Monday, April 16, 2018

Tidying and its consequences

April 16th, 2018

Monday morning, - and I should be weaving.

However, I have spent part of the morning tidying, and the other part brooding over a couple of cups of coffee.

I am haunted by great hordes of descendants, rolling their eyes, raising their eyebrows, and asking each other in plaintive query, 'why did Grandma save THIS, do you suppose' - while I rest quietly under a blanket of green!

Of course the consequences of all this tidying is that I will not know where anything is, anymore.  I did have some little brain patterns that would lead me eventually to the object of my quest, - but now????

I can tell you where things were on the farm, - ' that book is on the shelf going downstairs, - third from the top step!'.  Now I have no idea which shelf it's on, or whose!!!  The daily chocolate cake is in the middle drawer next to the stove.....  Daily chocolate cake???  Did I really make a chocolate cake daily for that ravenous horde of precious children (and husband)????

It all started when I decided to put various loom instructions away.  The ones that my youngest son had been using to guide him with the tie up.  That led to a general clean-up of all weaving books, - recent and drafts from napkin and towels exchanges from long ago, - all tucked carefully away in colorful bankers boxes, duly marked.

While I was doing this I came across a little collection of poetry.  At one time in my life I was very much into books by May Sarton.  "At Seventy" (probably when I was seventy) and "House by the Seas"  They lived on the table on my side of the bed on tenth avenue.  Where are they now????

This little poem of May Sarton's expresses quite exactly how I would like my house to be, in all simplicity and peace.  It is called  "The Work of Happiness"


I thought of happiness, how it is woven
Out of the silence in the empty house each day
And how it is not sudden and it is not given
But is creation itself like the growth of a tree.
No one has seen it happen, but inside the bark
Another circle is growing in the expanding ring.
No one has heard the root go deeper in the dark,
But the tree is lifted  by this inward work
And its plumes shine, and its leaves are glittering.

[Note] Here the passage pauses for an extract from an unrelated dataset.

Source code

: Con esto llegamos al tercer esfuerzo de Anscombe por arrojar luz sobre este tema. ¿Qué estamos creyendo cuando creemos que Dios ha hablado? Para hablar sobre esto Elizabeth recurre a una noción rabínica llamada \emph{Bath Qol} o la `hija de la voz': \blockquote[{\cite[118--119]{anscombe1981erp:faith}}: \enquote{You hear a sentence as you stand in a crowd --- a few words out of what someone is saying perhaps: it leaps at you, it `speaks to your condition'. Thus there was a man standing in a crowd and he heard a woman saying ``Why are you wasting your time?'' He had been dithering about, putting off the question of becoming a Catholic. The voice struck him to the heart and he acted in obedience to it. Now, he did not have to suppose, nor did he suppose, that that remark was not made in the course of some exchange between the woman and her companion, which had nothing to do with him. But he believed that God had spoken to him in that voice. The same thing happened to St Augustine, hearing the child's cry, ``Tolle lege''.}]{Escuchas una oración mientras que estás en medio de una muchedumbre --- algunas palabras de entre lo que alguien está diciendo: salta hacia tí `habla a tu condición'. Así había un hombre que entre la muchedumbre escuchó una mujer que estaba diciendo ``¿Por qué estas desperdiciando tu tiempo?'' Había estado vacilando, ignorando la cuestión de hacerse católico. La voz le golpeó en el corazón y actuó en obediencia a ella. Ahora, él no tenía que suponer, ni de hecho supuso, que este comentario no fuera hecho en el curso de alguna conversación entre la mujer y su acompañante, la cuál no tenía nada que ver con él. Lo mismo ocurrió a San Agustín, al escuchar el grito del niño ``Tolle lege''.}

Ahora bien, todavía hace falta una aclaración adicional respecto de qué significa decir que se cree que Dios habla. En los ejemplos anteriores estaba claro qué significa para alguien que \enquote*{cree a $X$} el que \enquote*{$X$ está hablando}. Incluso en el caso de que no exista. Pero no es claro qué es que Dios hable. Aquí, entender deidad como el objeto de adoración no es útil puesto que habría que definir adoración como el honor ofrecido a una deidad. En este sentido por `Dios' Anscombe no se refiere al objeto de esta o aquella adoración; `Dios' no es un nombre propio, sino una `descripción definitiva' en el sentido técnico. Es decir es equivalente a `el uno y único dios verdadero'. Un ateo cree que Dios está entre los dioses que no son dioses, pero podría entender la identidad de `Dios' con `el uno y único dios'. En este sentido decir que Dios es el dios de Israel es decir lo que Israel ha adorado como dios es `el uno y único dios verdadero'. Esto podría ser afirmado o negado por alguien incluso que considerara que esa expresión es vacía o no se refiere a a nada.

So happiness is woven out of the peace of hours
And strikes its roots deep in the house alone:
The old chest in the corner, cool waxed floors,
White curtains softly and continually blown
As the free air moves quietly about the room.
A shelf of books, a table, and the white-washed wall -
These are the dear familiar gods of home
And here the work of faith can best be done,
The growing tree is green and musical.

For what is happiness but growth in peace,
The timeless sense of time when furniture
Has stood a life's span in a single place,
And as the air moves, so the old dreams stir
The shining leaves of present happiness?
No one has heard thought or listened to a mind, 
But where people have lived in inwardness
The air is charged with blessing and does bless;
Windows look out on mountains and the walls are kind.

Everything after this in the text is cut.